WHAT THE EXERCISE ASKS - Every entry should be returned unchanged, with the pictures omitted.

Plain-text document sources
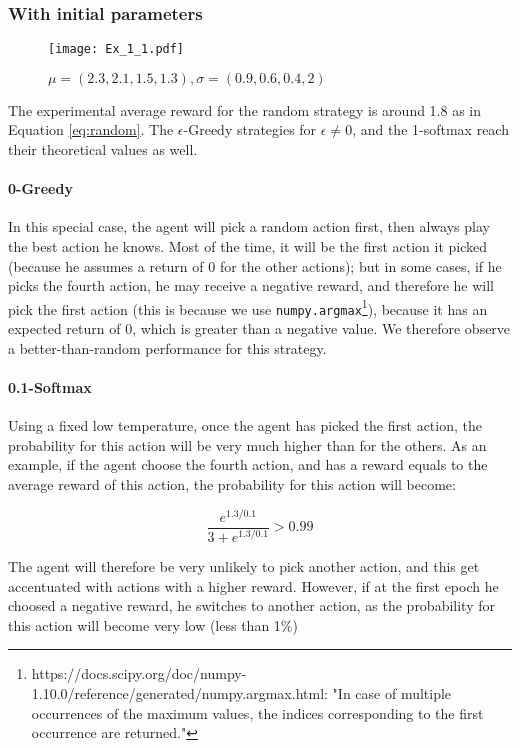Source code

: \documentclass[a4paper,11pt]{article}
\begin{document}
\subsubsection{With initial parameters}
\begin{figure}[H]
  \center
  \texttt{[image: Ex\_1\_1.pdf]}
  \caption{\label{fig:1.1} $\mu = (2.3, 2.1, 1.5, 1.3), \sigma = (0.9, 0.6, 0.4, 2)$}
\end{figure}

The experimental average reward for the random strategy is around 1.8 as in Equation \ref{eq:random}. The $\epsilon$-Greedy strategies for $\epsilon \neq 0$, and the 1-softmax reach their theoretical values as well.

\paragraph{0-Greedy}
In this special case, the agent will pick a random action first, then always play the best action he knows. Most of the time, it will be the first action it picked (because he assumes a return of 0 for the other actions); but in some cases, if he picks the fourth action, he may receive a negative reward, and therefore he will pick the first action (this is because we use \texttt{numpy.argmax}\footnote{https://docs.scipy.org/doc/numpy-1.10.0/reference/generated/numpy.argmax.html: "In case of multiple occurrences of the maximum values, the indices corresponding to the first occurrence are returned."}), because it has an expected return of 0, which is greater than a negative value. We therefore observe a better-than-random performance for this strategy.

\paragraph{0.1-Softmax}
Using a fixed low temperature, once the agent has picked the first action, the probability for this action will be very much higher than for the others. As an example, if the agent choose the fourth action, and has a reward equals to the average reward of this action, the probability for this action will become:

$$ \frac{e^{1.3/0.1}}{3 + e^{1.3/0.1}} > 0.99 $$

The agent will therefore be very unlikely to pick another action, and this get accentuated with actions with a higher reward. However, if at the first epoch he choosed a negative reward, he switches to another action, as the probability for this action will become very low (less than 1\%)
\end{document}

ANSWER AREA -
Source code

: \documentclass[a4paper,11pt]{article}
\begin{document}
\subsubsection{With initial parameters}
\begin{figure}[H]
  \center
  \texttt{[image: Ex\_1\_1.pdf]}
  \caption{\label{fig:1.1} $\mu = (2.3, 2.1, 1.5, 1.3), \sigma = (0.9, 0.6, 0.4, 2)$}
\end{figure}

The experimental average reward for the random strategy is around 1.8 as in Equation \ref{eq:random}. The $\epsilon$-Greedy strategies for $\epsilon \neq 0$, and the 1-softmax reach their theoretical values as well.

\paragraph{0-Greedy}
In this special case, the agent will pick a random action first, then always play the best action he knows. Most of the time, it will be the first action it picked (because he assumes a return of 0 for the other actions); but in some cases, if he picks the fourth action, he may receive a negative reward, and therefore he will pick the first action (this is because we use \texttt{numpy.argmax}\footnote{https://docs.scipy.org/doc/numpy-1.10.0/reference/generated/numpy.argmax.html: "In case of multiple occurrences of the maximum values, the indices corresponding to the first occurrence are returned."}), because it has an expected return of 0, which is greater than a negative value. We therefore observe a better-than-random performance for this strategy.

\paragraph{0.1-Softmax}
Using a fixed low temperature, once the agent has picked the first action, the probability for this action will be very much higher than for the others. As an example, if the agent choose the fourth action, and has a reward equals to the average reward of this action, the probability for this action will become:

$$ \frac{e^{1.3/0.1}}{3 + e^{1.3/0.1}} > 0.99 $$

The agent will therefore be very unlikely to pick another action, and this get accentuated with actions with a higher reward. However, if at the first epoch he choosed a negative reward, he switches to another action, as the probability for this action will become very low (less than 1\%)
\end{document}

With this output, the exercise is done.